Expert Tips & Tricks

It only takes 30 minutes to get this easy chickenless chicken noodle soup on the table. That said, you know I’ve got plenty of tips for you:

  • Don’t forget to garnish! Whether that means topping your bowl with fresh parsley or cilantro, fresh cracked pepper, crumbled crackers, or homemade croutons, an edible garnish is an easy way to make your bowl of soup feel extra special.
  • Cook the noodles (or rice or potatoes) separately. There’s nothing quite so disappointing as overcooked pasta or mushy rice or potatoes. Do yourself a favor and keep your starches separate until you’re ready to serve.
  • Raid the freezer aisle to save time! Frozen onions, carrots, and celery often come in a bag together, but even if you buy them all separately, they’re already prepped and ready to use!
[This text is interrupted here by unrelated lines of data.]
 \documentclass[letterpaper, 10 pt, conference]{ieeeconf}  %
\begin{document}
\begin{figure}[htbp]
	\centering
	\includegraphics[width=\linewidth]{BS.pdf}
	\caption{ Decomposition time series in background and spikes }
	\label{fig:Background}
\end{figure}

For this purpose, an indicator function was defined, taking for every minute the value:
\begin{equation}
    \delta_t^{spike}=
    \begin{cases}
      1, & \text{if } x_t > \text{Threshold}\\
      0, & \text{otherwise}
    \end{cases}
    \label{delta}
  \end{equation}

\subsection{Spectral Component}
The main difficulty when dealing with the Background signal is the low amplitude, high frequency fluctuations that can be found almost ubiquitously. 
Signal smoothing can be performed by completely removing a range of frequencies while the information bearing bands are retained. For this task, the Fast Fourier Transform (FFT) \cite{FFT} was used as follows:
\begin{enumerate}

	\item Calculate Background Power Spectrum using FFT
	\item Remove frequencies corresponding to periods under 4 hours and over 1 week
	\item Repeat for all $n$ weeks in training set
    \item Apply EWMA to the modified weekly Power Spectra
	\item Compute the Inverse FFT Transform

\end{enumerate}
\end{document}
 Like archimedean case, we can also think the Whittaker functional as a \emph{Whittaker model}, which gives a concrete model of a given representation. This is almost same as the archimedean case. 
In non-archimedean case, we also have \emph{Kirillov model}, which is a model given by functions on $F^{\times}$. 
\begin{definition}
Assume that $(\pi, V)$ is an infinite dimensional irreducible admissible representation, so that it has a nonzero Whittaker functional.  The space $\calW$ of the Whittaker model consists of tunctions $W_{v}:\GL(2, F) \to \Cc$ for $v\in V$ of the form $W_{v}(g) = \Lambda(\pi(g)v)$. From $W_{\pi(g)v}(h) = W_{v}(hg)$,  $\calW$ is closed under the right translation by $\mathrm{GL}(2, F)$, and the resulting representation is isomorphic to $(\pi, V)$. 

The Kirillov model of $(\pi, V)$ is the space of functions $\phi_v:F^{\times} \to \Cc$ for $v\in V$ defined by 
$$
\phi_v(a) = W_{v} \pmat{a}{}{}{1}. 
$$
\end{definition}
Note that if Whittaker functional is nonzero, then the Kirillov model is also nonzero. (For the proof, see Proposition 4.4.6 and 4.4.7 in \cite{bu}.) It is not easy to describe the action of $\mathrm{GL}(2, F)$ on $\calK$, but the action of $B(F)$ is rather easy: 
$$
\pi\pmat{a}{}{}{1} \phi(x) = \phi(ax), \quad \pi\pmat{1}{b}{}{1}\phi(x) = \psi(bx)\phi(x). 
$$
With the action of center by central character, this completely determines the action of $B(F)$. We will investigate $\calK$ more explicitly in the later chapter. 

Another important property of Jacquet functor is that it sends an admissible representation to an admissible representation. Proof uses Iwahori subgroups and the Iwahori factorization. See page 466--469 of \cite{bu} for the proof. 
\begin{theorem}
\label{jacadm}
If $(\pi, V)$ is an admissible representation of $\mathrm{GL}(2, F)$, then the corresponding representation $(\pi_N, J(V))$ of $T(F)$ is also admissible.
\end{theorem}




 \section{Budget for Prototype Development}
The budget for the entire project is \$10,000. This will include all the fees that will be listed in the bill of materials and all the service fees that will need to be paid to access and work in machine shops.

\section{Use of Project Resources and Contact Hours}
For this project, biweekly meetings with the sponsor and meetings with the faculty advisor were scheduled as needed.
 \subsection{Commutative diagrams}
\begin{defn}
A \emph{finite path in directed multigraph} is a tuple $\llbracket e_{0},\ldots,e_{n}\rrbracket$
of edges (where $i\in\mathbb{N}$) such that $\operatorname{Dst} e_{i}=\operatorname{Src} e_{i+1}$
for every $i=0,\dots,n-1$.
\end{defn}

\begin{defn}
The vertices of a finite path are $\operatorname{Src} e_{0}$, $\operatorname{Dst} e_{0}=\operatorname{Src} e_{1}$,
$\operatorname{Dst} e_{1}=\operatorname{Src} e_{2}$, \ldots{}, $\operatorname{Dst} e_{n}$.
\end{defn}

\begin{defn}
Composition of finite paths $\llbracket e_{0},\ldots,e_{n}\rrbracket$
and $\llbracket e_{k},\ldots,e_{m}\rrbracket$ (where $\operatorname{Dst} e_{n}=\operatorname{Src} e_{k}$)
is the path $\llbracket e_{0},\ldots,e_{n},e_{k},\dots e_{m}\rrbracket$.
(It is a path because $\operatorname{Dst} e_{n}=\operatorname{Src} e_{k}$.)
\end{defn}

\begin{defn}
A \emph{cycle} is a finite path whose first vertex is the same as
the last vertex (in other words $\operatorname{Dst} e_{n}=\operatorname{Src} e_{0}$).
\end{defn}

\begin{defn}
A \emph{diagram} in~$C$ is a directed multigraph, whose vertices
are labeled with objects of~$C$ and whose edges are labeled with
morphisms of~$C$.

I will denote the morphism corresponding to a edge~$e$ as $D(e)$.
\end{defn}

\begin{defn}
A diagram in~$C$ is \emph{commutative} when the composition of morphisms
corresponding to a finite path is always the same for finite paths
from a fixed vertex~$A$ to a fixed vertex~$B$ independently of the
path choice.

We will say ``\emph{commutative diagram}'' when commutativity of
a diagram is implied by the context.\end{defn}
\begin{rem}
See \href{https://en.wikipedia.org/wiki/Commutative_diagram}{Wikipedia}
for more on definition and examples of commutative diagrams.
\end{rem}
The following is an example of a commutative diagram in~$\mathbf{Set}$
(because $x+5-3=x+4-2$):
Storing & Freezing Instructions

Store the noodles and soup in separate containers to prevent the noodles from getting soggy. They’ll keep well in the fridge for up to 4 days.

You can also freeze the soup with or without the noodles by adding it to an airtight container. Let it thaw in the fridge overnight and reheat in a pot on the stove or in the microwave before stirring in or serving over the cooked noodles.

FAQs

What is the best pasta for soup?

Any small, bite-sized pasta noodles will work in vegetable soup. You can even use a gluten free version if you wish! Make sure they’re egg-free noodles to keep this recipe vegan.

How do you make noodles not soggy in soup? 

By cooking the noodles separately from the soup. I like to add the noodles into individual bowls for serving first, and then pouring a ladle full of soup over top. This way, I can easily store both separately and the noodles stay firm.

Where can I buy soy curls?

You can buy soy curls online on Amazon or at your local health food store. Check the Butler Foods website to see if they’re available to you locally.

Are soy curls healthy?

Butler Foods soy curls are certified non-GMO and are also grown without chemical pesticides. They don’t contain any chemicals, additives, or preservatives. In fact, their only ingredient is whole soy beans.

That said, soy curls are more of a processed product (unlike tempeh or even tofu). As a nutritionist, I try to have most of my diet filled with unrefined foods like veggies, fruits, whole grains, and legumes but I don’t obsess over being perfect. It’s okay to have some fun meat alternatives sometimes too!